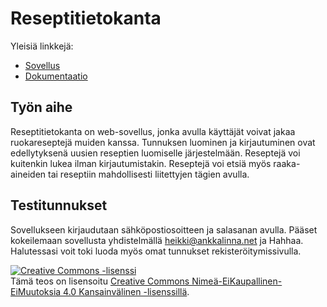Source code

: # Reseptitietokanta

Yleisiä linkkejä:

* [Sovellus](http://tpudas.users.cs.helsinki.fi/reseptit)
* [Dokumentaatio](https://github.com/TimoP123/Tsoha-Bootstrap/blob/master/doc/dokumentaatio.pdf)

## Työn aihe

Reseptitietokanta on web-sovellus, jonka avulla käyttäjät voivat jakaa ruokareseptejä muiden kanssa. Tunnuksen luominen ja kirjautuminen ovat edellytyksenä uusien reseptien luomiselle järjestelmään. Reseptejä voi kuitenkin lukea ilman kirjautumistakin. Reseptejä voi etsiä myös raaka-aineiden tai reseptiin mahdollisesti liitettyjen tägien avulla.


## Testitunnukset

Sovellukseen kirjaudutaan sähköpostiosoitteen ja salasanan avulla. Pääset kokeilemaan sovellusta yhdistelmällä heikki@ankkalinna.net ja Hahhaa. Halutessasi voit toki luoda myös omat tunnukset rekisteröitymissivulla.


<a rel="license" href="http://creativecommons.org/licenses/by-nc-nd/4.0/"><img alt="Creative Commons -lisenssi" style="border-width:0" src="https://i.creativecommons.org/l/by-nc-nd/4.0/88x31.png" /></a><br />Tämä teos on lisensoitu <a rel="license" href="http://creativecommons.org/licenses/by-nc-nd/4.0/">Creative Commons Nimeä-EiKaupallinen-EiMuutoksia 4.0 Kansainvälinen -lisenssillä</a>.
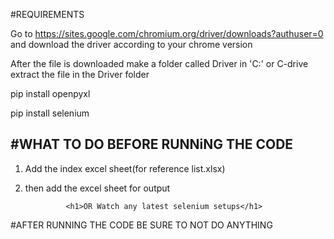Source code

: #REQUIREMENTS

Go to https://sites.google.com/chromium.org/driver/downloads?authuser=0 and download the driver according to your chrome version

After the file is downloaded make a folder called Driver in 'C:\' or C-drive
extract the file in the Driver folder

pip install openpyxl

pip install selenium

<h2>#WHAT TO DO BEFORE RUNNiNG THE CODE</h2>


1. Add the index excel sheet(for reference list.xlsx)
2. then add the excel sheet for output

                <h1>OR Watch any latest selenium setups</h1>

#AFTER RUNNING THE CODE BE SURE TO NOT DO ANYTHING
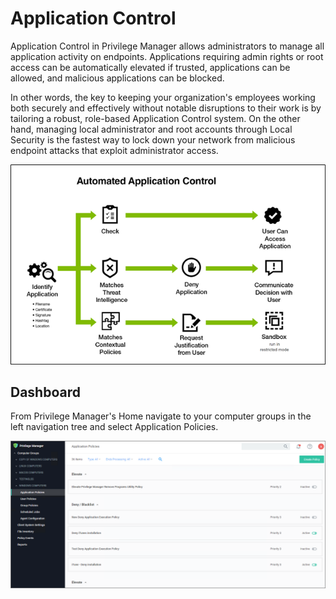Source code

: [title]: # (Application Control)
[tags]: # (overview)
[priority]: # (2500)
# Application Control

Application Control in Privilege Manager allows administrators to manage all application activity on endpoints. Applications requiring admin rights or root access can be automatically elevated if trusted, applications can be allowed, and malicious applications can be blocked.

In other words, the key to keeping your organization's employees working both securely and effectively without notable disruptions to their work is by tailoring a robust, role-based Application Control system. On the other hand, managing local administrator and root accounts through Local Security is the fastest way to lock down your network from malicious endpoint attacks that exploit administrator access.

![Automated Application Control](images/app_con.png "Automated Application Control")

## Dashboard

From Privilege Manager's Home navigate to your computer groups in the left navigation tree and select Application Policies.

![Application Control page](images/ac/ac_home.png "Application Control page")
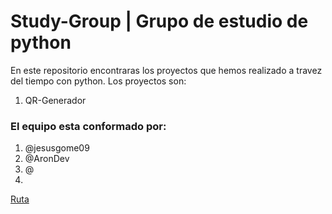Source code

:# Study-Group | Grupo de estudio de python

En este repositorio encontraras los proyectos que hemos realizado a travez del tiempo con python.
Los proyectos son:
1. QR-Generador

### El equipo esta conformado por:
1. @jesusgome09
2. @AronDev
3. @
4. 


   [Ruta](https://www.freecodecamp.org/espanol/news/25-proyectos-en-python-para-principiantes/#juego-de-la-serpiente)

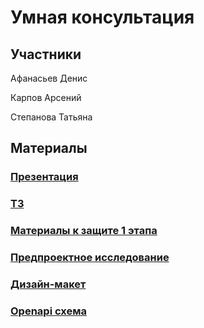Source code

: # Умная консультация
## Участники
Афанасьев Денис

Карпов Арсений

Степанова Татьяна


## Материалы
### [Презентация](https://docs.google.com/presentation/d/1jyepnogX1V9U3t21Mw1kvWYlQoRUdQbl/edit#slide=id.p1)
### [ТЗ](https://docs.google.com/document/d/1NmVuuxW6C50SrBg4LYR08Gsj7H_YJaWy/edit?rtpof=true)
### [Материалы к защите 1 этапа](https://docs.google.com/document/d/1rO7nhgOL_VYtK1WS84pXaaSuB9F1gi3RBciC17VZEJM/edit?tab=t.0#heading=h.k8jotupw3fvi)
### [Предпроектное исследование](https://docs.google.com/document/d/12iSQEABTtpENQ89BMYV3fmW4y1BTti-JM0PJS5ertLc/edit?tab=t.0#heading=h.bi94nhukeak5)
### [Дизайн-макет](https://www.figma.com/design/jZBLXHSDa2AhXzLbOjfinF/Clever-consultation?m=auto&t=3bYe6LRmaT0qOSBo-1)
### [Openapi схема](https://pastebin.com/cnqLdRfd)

::::

_The problem_
In the entries above, the lines between the one holding "## Участники" and the one holding "### [Дизайн-ма", inclusive, are to be printed exactly as written, and those alone.

_Answer to this exercise_
## Участники
Афанасьев Денис

Карпов Арсений

Степанова Татьяна


## Материалы
### [Презентация](https://docs.google.com/presentation/d/1jyepnogX1V9U3t21Mw1kvWYlQoRUdQbl/edit#slide=id.p1)
### [ТЗ](https://docs.google.com/document/d/1NmVuuxW6C50SrBg4LYR08Gsj7H_YJaWy/edit?rtpof=true)
### [Материалы к защите 1 этапа](https://docs.google.com/document/d/1rO7nhgOL_VYtK1WS84pXaaSuB9F1gi3RBciC17VZEJM/edit?tab=t.0#heading=h.k8jotupw3fvi)
### [Предпроектное исследование](https://docs.google.com/document/d/12iSQEABTtpENQ89BMYV3fmW4y1BTti-JM0PJS5ertLc/edit?tab=t.0#heading=h.bi94nhukeak5)
### [Дизайн-макет](https://www.figma.com/design/jZBLXHSDa2AhXzLbOjfinF/Clever-consultation?m=auto&t=3bYe6LRmaT0qOSBo-1)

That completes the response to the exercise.